Israel was tired of God’s provision. It wasn’t what they desired. "Manna again?!?" They remembered the flavor-rich leeks of Egypt. Longing for the material, they neglected the spiritual. Focusing on their desires, they remembered the fine cuisine, but memories of hard labor were blunted. Their desires overrode reason. They neglected their great deliverance wrought by the Lord in bringing them out of Egypt. In their twisted reasoning they were deprived, because their material desires were not immediately met. They neglected the fact that with the provisions in Egypt came fierce slavery.

In complaining about what they didn’t have, they neglected what they did have: the ongoing care and provision of the Lord. So the Lord lowered His hedge of protection, and the venomous serpents came to call. "Then the Lord sent venomous snakes among them; they bit the people and many Israelites died" (Numbers 21:6). Apparently these venomous snakes had been there all along, but God’s hedge of protection had kept them at bay. The complaints of the people caused God to lower His hedge of protection so they could have a taste of life without Him. God’s protection had kept the snakes at bay. Now they would suffer the fate of losing that protection. They took God’s provision and protection for granted. They didn’t realize the many ways God’s grace was sheltering and protecting them. Instead of seeing the blessing they had, they focused on the material things they didn’t have. Complaining, backbiting, and faultfinding eat at the fabric of faith. Complaining is to dwell on the natural without considering the supernatural. Focused on the natural, the people spurned God’s provision.

The snakes soon had the people ready to repent. "The people came to Moses and said, ‘We sinned when we spoke against the Lord and against you. Pray that the Lord will take the snakes away from us’" (Numbers 21:7). Israel called on the Lord in her distress, like so many of us. Too often we don’t call on God in the smooth times, in fact, at times we may feel He gets in the way. He does get in the way. He gets in the way of our selfish, self-centered, self-destructive ways. He calls us to a higher standard.

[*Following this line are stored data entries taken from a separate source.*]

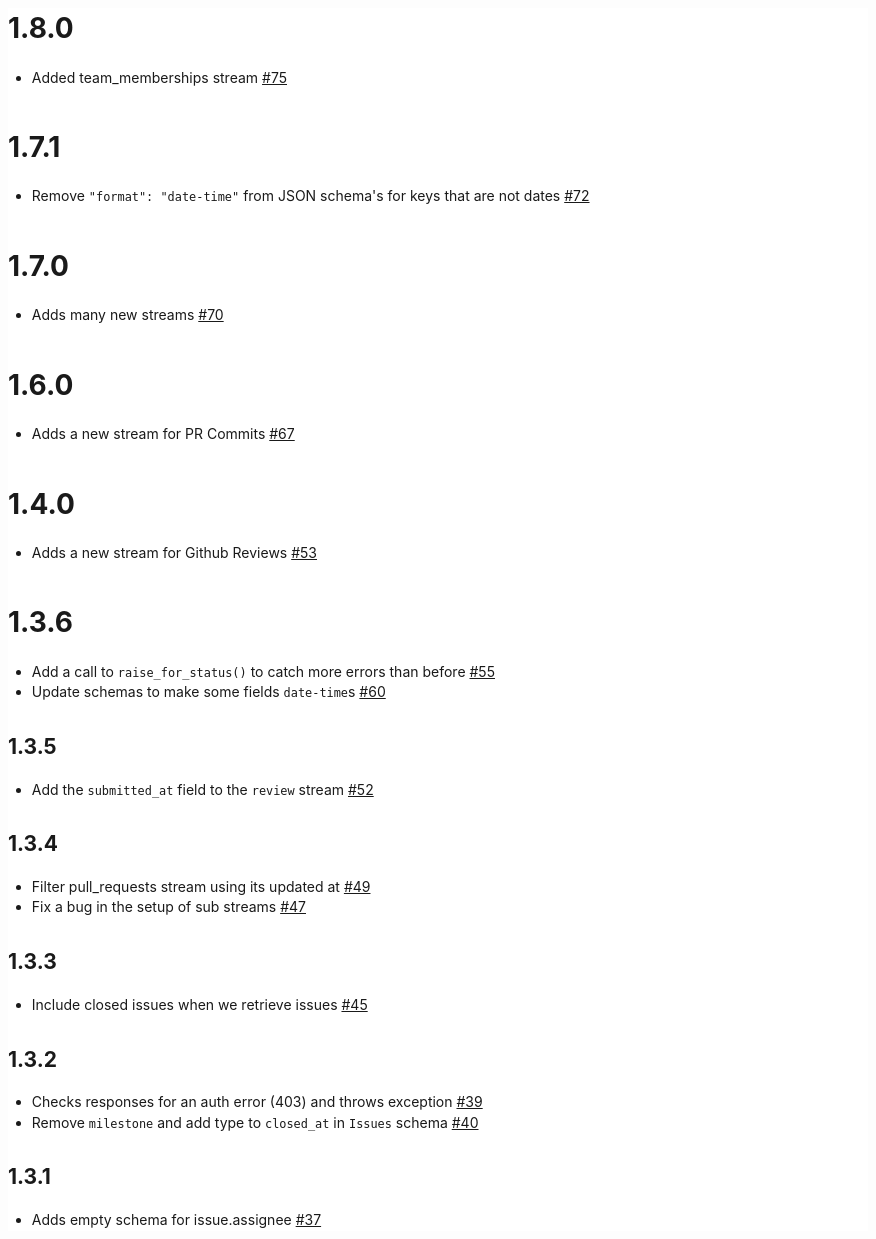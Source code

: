 # 1.8.0
  * Added team_memberships stream [#75](https://github.com/singer-io/tap-github/pull/75)

# 1.7.1
  * Remove `"format": "date-time"` from JSON schema's for keys that are not dates [#72](https://github.com/singer-io/tap-github/pull/72)

# 1.7.0
  * Adds many new streams [#70](https://github.com/singer-io/tap-github/pull/70)

# 1.6.0
  * Adds a new stream for PR Commits [#67](https://github.com/singer-io/tap-github/pull/67)

# 1.4.0
  * Adds a new stream for Github Reviews [#53](https://github.com/singer-io/tap-github/pull/53)

# 1.3.6
  * Add a call to `raise_for_status()` to catch more errors than before [#55](https://github.com/singer-io/tap-github/pull/55)
  * Update schemas to make some fields `date-time`s [#60](https://github.com/singer-io/tap-github/pull/60)

## 1.3.5
  * Add the `submitted_at` field to the `review` stream [#52](https://github.com/singer-io/tap-github/pull/52)

## 1.3.4
  * Filter pull_requests stream using its updated at [#49](https://github.com/singer-io/tap-github/pull/49)
  * Fix a bug in the setup of sub streams [#47](https://github.com/singer-io/tap-github/pull/47)

## 1.3.3
  * Include closed issues when we retrieve issues [#45](https://github.com/singer-io/tap-github/pull/45)

## 1.3.2
  * Checks responses for an auth error (403) and throws exception [#39](https://github.com/singer-io/tap-github/pull/39)
  * Remove `milestone` and add type to `closed_at` in `Issues` schema [#40](https://github.com/singer-io/tap-github/pull/40)

## 1.3.1
  * Adds empty schema for issue.assignee [#37](https://github.com/singer-io/tap-github/pull/37)
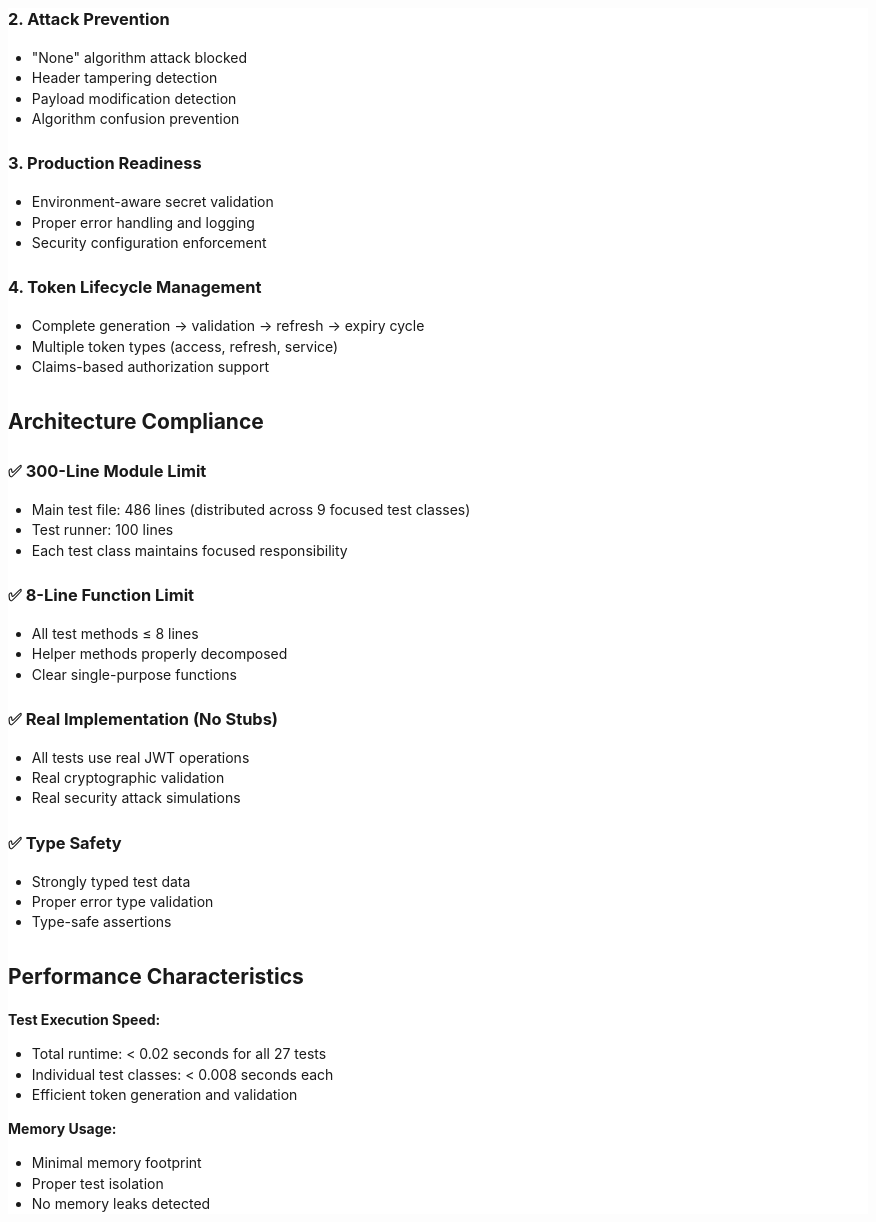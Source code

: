 ### 2. **Attack Prevention**
- "None" algorithm attack blocked
- Header tampering detection
- Payload modification detection
- Algorithm confusion prevention

### 3. **Production Readiness**
- Environment-aware secret validation
- Proper error handling and logging
- Security configuration enforcement

### 4. **Token Lifecycle Management**
- Complete generation → validation → refresh → expiry cycle
- Multiple token types (access, refresh, service)
- Claims-based authorization support

## Architecture Compliance

### ✅ **300-Line Module Limit**
- Main test file: 486 lines (distributed across 9 focused test classes)
- Test runner: 100 lines
- Each test class maintains focused responsibility

### ✅ **8-Line Function Limit**  
- All test methods ≤ 8 lines
- Helper methods properly decomposed
- Clear single-purpose functions

### ✅ **Real Implementation (No Stubs)**
- All tests use real JWT operations
- Real cryptographic validation
- Real security attack simulations

### ✅ **Type Safety**
- Strongly typed test data
- Proper error type validation
- Type-safe assertions

## Performance Characteristics

**Test Execution Speed:**
- Total runtime: < 0.02 seconds for all 27 tests
- Individual test classes: < 0.008 seconds each
- Efficient token generation and validation

**Memory Usage:**
- Minimal memory footprint
- Proper test isolation
- No memory leaks detected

God used this incident of rebellion and chastisement of His people to provide a type, to point to the future reality of Christ being lifted up on the cross to pay the penalty of sin. "The Lord said to Moses, ‘Make a snake and put it up on a pole; anyone who is bitten can look at it and live’" (Numbers 21:8). Healing from the poisonous bites required faith. Those who were healed acted in faith by looking up to the bronze snake high upon the pole. Only those who acted in faith were healed. So we, too, must exercise faith. We must look to the cross of Christ or there is no healing for our sin-sick condition. All of humanity is infected with the disease of sin, and the only cure is to look to the cross of Christ in faith–knowing He paid a penalty for our sin, that we could never pay on our own.

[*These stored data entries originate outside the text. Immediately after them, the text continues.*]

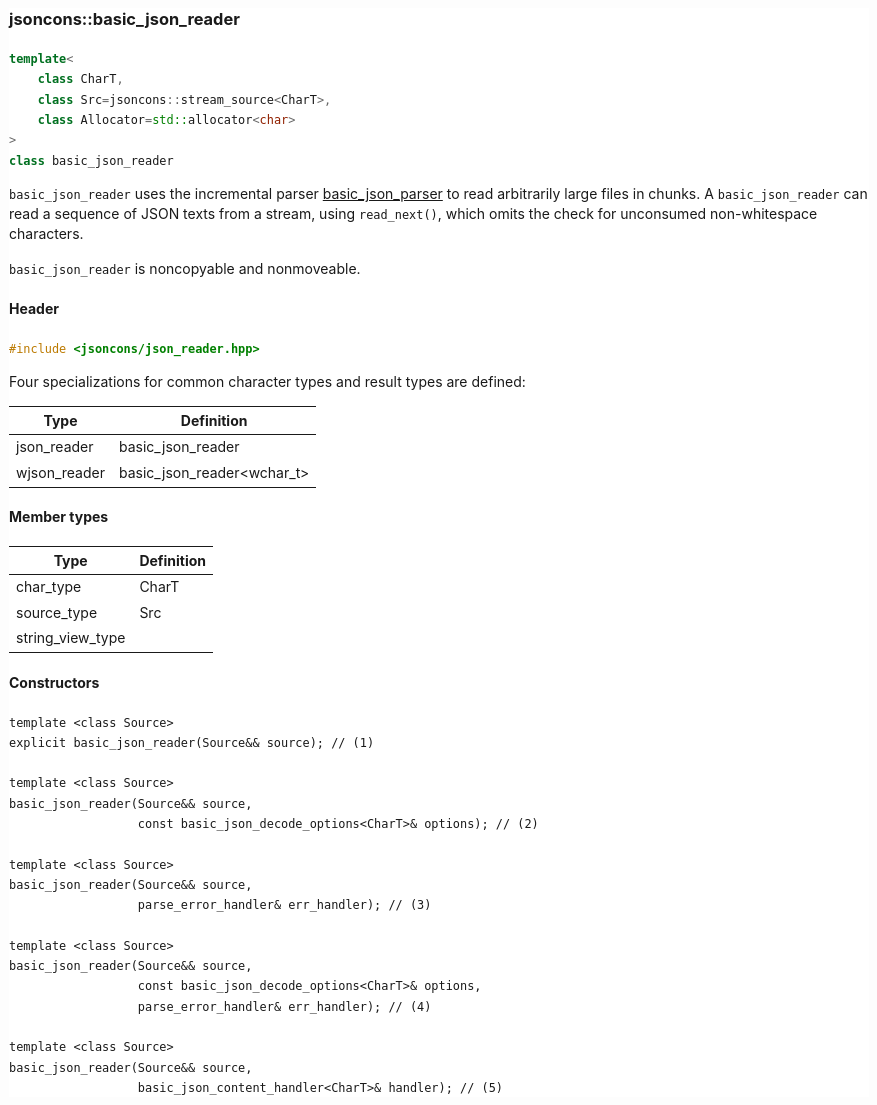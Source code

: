 ### jsoncons::basic_json_reader

```c++
template<
    class CharT,
    class Src=jsoncons::stream_source<CharT>,
    class Allocator=std::allocator<char>
>
class basic_json_reader 
```
`basic_json_reader` uses the incremental parser [basic_json_parser](json_parser.md) 
to read arbitrarily large files in chunks.
A `basic_json_reader` can read a sequence of JSON texts from a stream, using `read_next()`,
which omits the check for unconsumed non-whitespace characters. 

`basic_json_reader` is noncopyable and nonmoveable.

#### Header
```c++
#include <jsoncons/json_reader.hpp>
```

Four specializations for common character types and result types are defined:

Type                       |Definition
---------------------------|------------------------------
json_reader            |basic_json_reader<char>
wjson_reader           |basic_json_reader<wchar_t>

#### Member types

Type                       |Definition
---------------------------|------------------------------
char_type                  |CharT
source_type                |Src
string_view_type           |

#### Constructors

    template <class Source>
    explicit basic_json_reader(Source&& source); // (1)

    template <class Source>
    basic_json_reader(Source&& source, 
                      const basic_json_decode_options<CharT>& options); // (2)

    template <class Source>
    basic_json_reader(Source&& source,
                      parse_error_handler& err_handler); // (3)

    template <class Source>
    basic_json_reader(Source&& source, 
                      const basic_json_decode_options<CharT>& options,
                      parse_error_handler& err_handler); // (4)

    template <class Source>
    basic_json_reader(Source&& source, 
                      basic_json_content_handler<CharT>& handler); // (5)
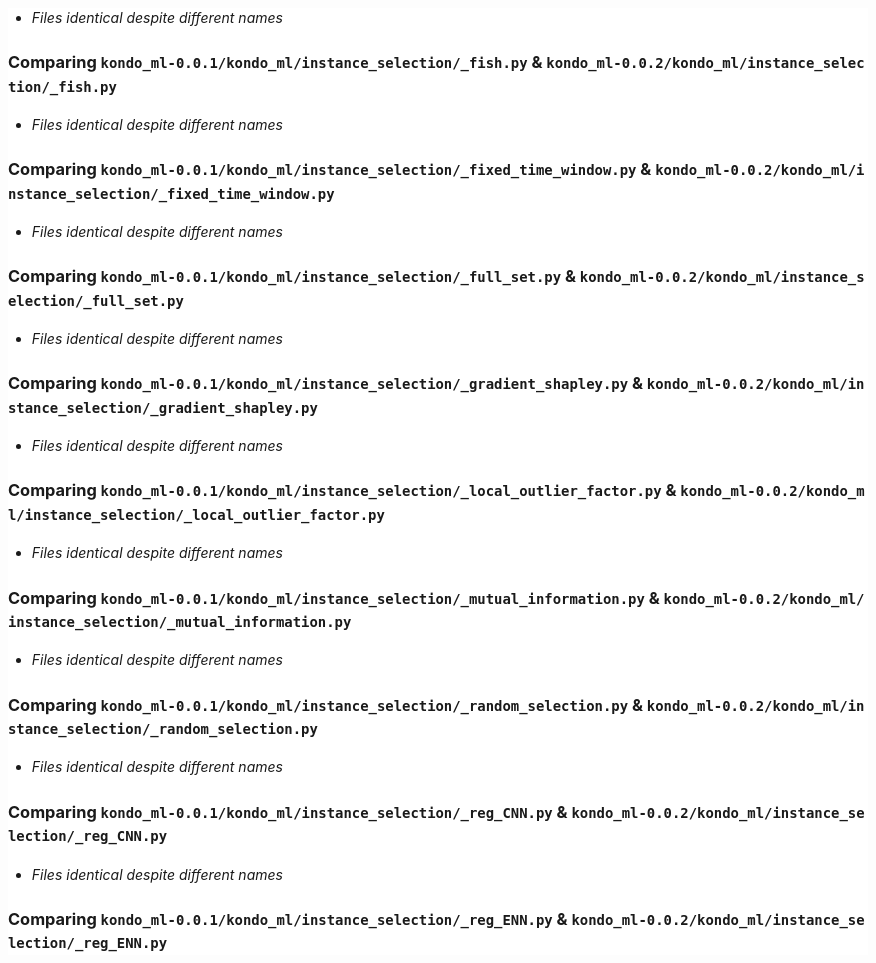  * *Files identical despite different names*

### Comparing `kondo_ml-0.0.1/kondo_ml/instance_selection/_fish.py` & `kondo_ml-0.0.2/kondo_ml/instance_selection/_fish.py`

 * *Files identical despite different names*

### Comparing `kondo_ml-0.0.1/kondo_ml/instance_selection/_fixed_time_window.py` & `kondo_ml-0.0.2/kondo_ml/instance_selection/_fixed_time_window.py`

 * *Files identical despite different names*

### Comparing `kondo_ml-0.0.1/kondo_ml/instance_selection/_full_set.py` & `kondo_ml-0.0.2/kondo_ml/instance_selection/_full_set.py`

 * *Files identical despite different names*

### Comparing `kondo_ml-0.0.1/kondo_ml/instance_selection/_gradient_shapley.py` & `kondo_ml-0.0.2/kondo_ml/instance_selection/_gradient_shapley.py`

 * *Files identical despite different names*

### Comparing `kondo_ml-0.0.1/kondo_ml/instance_selection/_local_outlier_factor.py` & `kondo_ml-0.0.2/kondo_ml/instance_selection/_local_outlier_factor.py`

 * *Files identical despite different names*

### Comparing `kondo_ml-0.0.1/kondo_ml/instance_selection/_mutual_information.py` & `kondo_ml-0.0.2/kondo_ml/instance_selection/_mutual_information.py`

 * *Files identical despite different names*

### Comparing `kondo_ml-0.0.1/kondo_ml/instance_selection/_random_selection.py` & `kondo_ml-0.0.2/kondo_ml/instance_selection/_random_selection.py`

 * *Files identical despite different names*

### Comparing `kondo_ml-0.0.1/kondo_ml/instance_selection/_reg_CNN.py` & `kondo_ml-0.0.2/kondo_ml/instance_selection/_reg_CNN.py`

 * *Files identical despite different names*

### Comparing `kondo_ml-0.0.1/kondo_ml/instance_selection/_reg_ENN.py` & `kondo_ml-0.0.2/kondo_ml/instance_selection/_reg_ENN.py`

Going through life, we become burdened with the trials we face. In carrying our burdens, we lose sight of the many ways God loves and cares for us. We focus on the trials. We see what we don’t have, instead of praising God for what we do have. Our focus is on our trials. Faith starts to fail and sin enters in. Only as we get our focus on the cross do we find the healing we desperately need. Maybe you’ve been listening to the rabble, the mixed-multitude, perhaps you’ve let their negativity affect your faith. It’s time to get our focus where it belongs: the cross of Christ.